(PROVIDED DATA begins)

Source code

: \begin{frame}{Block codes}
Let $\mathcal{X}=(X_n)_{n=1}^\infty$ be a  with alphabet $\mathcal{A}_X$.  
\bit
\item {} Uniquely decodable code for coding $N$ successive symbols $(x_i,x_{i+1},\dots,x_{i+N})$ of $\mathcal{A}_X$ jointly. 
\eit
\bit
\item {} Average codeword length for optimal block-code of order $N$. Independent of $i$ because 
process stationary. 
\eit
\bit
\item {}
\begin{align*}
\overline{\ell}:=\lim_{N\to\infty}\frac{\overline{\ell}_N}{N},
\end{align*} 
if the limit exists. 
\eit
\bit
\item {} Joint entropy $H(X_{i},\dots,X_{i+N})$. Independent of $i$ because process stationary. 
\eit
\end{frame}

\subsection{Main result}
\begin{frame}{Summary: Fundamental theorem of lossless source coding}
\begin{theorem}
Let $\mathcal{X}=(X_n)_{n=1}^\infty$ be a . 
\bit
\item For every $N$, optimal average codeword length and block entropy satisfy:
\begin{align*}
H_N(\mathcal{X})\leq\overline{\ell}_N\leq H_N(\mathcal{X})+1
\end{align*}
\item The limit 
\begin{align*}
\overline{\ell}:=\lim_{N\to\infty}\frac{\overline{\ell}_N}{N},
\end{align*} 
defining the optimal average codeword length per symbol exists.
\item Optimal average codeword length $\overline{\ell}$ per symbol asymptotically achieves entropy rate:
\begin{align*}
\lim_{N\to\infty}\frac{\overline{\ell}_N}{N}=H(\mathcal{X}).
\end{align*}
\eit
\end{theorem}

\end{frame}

(PROVIDED DATA ends)

* WORK INSTRUCTIONS *
Each line of the data in which the string "entropy" appears needs to be copied.

* OUTPUT OF THE EXERCISE *
\item {} Joint entropy $H(X_{i},\dots,X_{i+N})$. Independent of $i$ because process stationary. 
\item For every $N$, optimal average codeword length and block entropy satisfy:
\item Optimal average codeword length $\overline{\ell}$ per symbol asymptotically achieves entropy rate:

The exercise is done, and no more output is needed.